> **The data**
[Start of section]

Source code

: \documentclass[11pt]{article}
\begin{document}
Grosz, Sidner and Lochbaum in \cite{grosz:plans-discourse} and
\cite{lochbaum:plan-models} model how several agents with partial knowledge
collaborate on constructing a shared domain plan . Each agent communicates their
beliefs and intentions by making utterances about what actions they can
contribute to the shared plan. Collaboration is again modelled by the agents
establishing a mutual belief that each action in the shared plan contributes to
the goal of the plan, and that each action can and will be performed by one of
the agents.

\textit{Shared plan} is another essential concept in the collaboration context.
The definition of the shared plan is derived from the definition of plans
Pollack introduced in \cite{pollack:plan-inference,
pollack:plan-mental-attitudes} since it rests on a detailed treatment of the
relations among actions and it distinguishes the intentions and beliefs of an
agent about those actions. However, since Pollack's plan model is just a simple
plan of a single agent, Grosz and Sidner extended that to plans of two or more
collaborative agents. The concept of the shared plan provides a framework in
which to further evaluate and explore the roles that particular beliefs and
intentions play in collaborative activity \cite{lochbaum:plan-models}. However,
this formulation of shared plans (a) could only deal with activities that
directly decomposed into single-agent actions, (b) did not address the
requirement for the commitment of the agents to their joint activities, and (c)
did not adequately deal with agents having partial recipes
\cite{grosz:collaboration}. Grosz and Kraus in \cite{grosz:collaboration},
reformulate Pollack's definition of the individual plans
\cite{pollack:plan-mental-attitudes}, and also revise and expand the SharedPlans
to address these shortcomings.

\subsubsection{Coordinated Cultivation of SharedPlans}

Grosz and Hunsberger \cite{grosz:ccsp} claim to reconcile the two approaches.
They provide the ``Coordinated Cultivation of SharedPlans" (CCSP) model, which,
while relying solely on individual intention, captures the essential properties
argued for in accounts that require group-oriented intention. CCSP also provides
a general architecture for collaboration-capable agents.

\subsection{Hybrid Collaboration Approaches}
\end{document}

[End of section]

> **Task objective**
Transcribe each of the records above exactly.

> **Answer to the exercise**
Source code

: \documentclass[11pt]{article}
\begin{document}
Grosz, Sidner and Lochbaum in \cite{grosz:plans-discourse} and
\cite{lochbaum:plan-models} model how several agents with partial knowledge
collaborate on constructing a shared domain plan . Each agent communicates their
beliefs and intentions by making utterances about what actions they can
contribute to the shared plan. Collaboration is again modelled by the agents
establishing a mutual belief that each action in the shared plan contributes to
the goal of the plan, and that each action can and will be performed by one of
the agents.

\textit{Shared plan} is another essential concept in the collaboration context.
The definition of the shared plan is derived from the definition of plans
Pollack introduced in \cite{pollack:plan-inference,
pollack:plan-mental-attitudes} since it rests on a detailed treatment of the
relations among actions and it distinguishes the intentions and beliefs of an
agent about those actions. However, since Pollack's plan model is just a simple
plan of a single agent, Grosz and Sidner extended that to plans of two or more
collaborative agents. The concept of the shared plan provides a framework in
which to further evaluate and explore the roles that particular beliefs and
intentions play in collaborative activity \cite{lochbaum:plan-models}. However,
this formulation of shared plans (a) could only deal with activities that
directly decomposed into single-agent actions, (b) did not address the
requirement for the commitment of the agents to their joint activities, and (c)
did not adequately deal with agents having partial recipes
\cite{grosz:collaboration}. Grosz and Kraus in \cite{grosz:collaboration},
reformulate Pollack's definition of the individual plans
\cite{pollack:plan-mental-attitudes}, and also revise and expand the SharedPlans
to address these shortcomings.

\subsubsection{Coordinated Cultivation of SharedPlans}

Grosz and Hunsberger \cite{grosz:ccsp} claim to reconcile the two approaches.
They provide the ``Coordinated Cultivation of SharedPlans" (CCSP) model, which,
while relying solely on individual intention, captures the essential properties
argued for in accounts that require group-oriented intention. CCSP also provides
a general architecture for collaboration-capable agents.

\subsection{Hybrid Collaboration Approaches}
\end{document}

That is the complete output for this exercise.